IL MOSAICO DEL TEMPO GRANDE

1

La ragazza bionda

La piazza brulicava di occhi maschili. Lei è scesa dal pullman ed è stata trafitta da troppi sguardi curiosi, sul corpo intero, poverina, a cominciare dal viso di un pallore invernale fino alle scarpe da tennis sporche di viaggio. Era alta, una bella stanga, hanno detto in molti, portava sulla schiena uno zaino pesante che un po’ la incurvava. La sua testa sembrava una cascata di miele per via dei capelli biondi, lunghi e ondulati, su cui si posavano come tante avide api i raggi di sole del primo pomeriggio e soprattutto i miei occhi.

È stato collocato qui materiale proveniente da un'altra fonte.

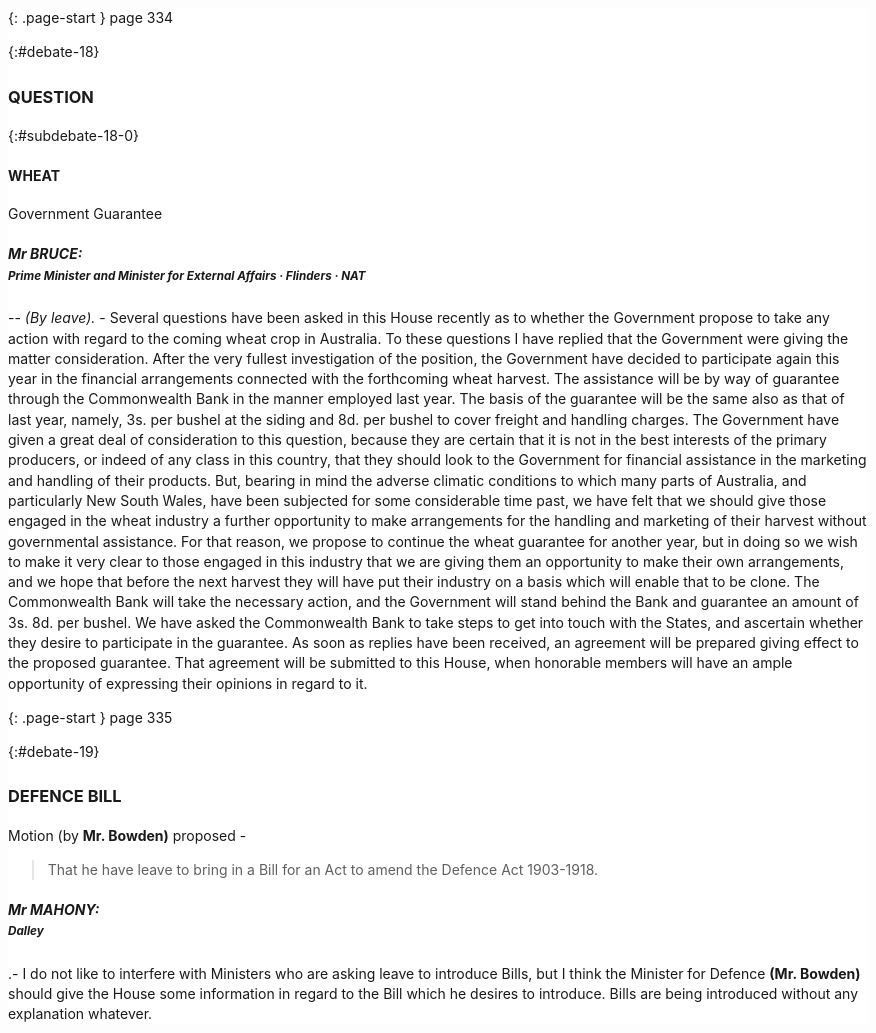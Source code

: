 {: .page-start }
page 334

{:#debate-18}
### QUESTION

{:#subdebate-18-0}
#### WHEAT

Government Guarantee

##### Mr BRUCE:<br><small class="text-muted">Prime Minister and Minister for External Affairs &middot; Flinders &middot; NAT</small>

--  *(By leave).*  - Several questions have been asked in this House recently as to whether the Government propose to take any action with regard to the coming wheat crop in Australia. To these questions I have replied that the Government were giving the matter consideration. After the very fullest investigation of the position, the Government have decided to participate again this year in the financial arrangements connected with the forthcoming wheat harvest. The assistance will be by way of guarantee through the Commonwealth Bank in the manner employed last year. The basis of the guarantee will be the same also as that of last year, namely, 3s. per bushel at the siding and 8d. per bushel to cover freight and handling charges. The Government have given a great deal of consideration to this question, because they are certain that it is not in the best interests of the primary producers, or indeed of any class in this country, that they should look to the Government for financial assistance in the marketing and handling of their products. But, bearing in mind the adverse climatic conditions to which many parts of Australia, and particularly New South Wales, have been subjected for some considerable time past, we have felt that we should give those engaged in the wheat industry a further opportunity to make arrangements for the handling and marketing of their harvest without governmental assistance. For that reason, we propose to continue the wheat guarantee for another year, but in doing so we wish to make it very clear to those engaged in this industry that we are giving them an opportunity to make their own arrangements, and we hope that before the next harvest they will have put their industry on a basis which will enable that to be clone. The Commonwealth Bank will take the necessary action, and the Government will stand behind the Bank and guarantee an amount of 3s. 8d. per bushel. We have asked the Commonwealth Bank to take steps to get into touch with the States, and ascertain whether they desire to participate in the guarantee. As soon as replies have been received, an agreement will be prepared giving effect to the proposed guarantee. That agreement will be submitted to this House, when honorable members will have an ample opportunity of expressing their opinions in regard to it. 

{: .page-start }
page 335

{:#debate-19}
### DEFENCE BILL

Motion (by  **Mr. Bowden)**  proposed - 

  >That he have leave to bring in a Bill for an Act to amend the Defence Act 1903-1918. 

##### Mr MAHONY:<br><small class="text-muted">Dalley</small>

.- I do not like  to  interfere with Ministers who are asking leave to introduce Bills, but I think the Minister for Defence  **(Mr. Bowden)**  should give the House some information in regard to the Bill which he desires to introduce. Bills are being introduced without any explanation whatever.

Non avevo mai visto capelli così biondi e luminosi. Ero tentato di avvicinarmi e infilare le dita nell’alone di luce morbida. Invece sono restato con gli altri ad ammirarla da lontano. È stato allora che ci siamo accorti di lui. Era un bambino dai riccioli castani, piccolo di corporatura e con le palpebre che si chiudevano e si aprivano a intermittenza, lasciando intravedere due pupille azzurre, smarrite. Stava immobile accanto alla ragazza, un soldatino di piombo sull’attenti.

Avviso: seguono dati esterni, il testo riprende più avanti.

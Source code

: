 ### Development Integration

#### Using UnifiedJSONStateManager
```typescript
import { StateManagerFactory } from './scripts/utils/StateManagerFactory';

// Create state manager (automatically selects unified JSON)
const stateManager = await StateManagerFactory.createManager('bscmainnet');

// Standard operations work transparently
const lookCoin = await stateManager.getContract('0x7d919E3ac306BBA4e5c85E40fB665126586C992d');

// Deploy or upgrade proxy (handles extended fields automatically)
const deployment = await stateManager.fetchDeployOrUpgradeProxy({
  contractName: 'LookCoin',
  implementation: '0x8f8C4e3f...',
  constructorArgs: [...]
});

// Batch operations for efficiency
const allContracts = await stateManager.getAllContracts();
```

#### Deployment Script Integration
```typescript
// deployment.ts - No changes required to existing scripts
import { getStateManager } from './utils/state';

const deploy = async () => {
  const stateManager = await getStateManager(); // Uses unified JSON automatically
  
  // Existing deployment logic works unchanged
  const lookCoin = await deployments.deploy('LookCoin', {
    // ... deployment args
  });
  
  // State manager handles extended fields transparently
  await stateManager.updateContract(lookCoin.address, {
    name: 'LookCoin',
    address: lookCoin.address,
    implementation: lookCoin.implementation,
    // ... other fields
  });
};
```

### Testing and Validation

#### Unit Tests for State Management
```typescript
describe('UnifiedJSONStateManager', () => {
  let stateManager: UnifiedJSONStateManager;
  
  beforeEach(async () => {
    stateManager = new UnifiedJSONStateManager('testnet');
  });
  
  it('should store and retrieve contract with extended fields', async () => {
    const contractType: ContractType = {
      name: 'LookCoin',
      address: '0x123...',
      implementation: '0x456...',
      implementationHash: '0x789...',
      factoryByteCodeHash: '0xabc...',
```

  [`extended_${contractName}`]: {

Il pullman è ripartito dopo che l’autista aveva scaricato dal bagagliaio un’enorme valigia blu notte. Lei è rimasta sola con il bambino al centro della piazza, ha guardato attorno a sé con un’espressione indecifrabile, un miscuglio di stupore ironia curiosità, come se si fosse risvegliata proprio allora in un posto sconosciuto, e finalmente si è rivolta verso di noi. Ci ha fissati con la stessa espressione di prima, tanto che abbiamo distolto lo sguardo per l’imbarazzo, mentre un anziano alle nostre spalle andava gridando nella nostra lingua: «Che ve ne state fessi come baccalà, andate a dare una mano a quella ragazza, lo vedete che ha bisogno di aiuto!».
Lei ha sorriso, dunque aveva capito o almeno intuito, forse non era una straniera come sembrava, forse era addirittura un’arbëreshe di un paese vicino, di Puherìu o Shën Kolli, che aveva sbagliato fermata o era venuta da noi a trovare un parente. Di certo non era di Hora. Le conoscevamo tutte le ragazze del nostro paese, anche quelle nate in Altitalia o all’estero.
Abbiamo cominciato ad avvicinarci titubanti. Senza fretta. Tre o quattro di noi. Il bambino si è piazzato davanti alle gambe della ragazza. Con la sua faccia seria, le sopracciglia aggrottate, pareva un ometto che la volesse difendere da sconosciuti di cui non si fidava.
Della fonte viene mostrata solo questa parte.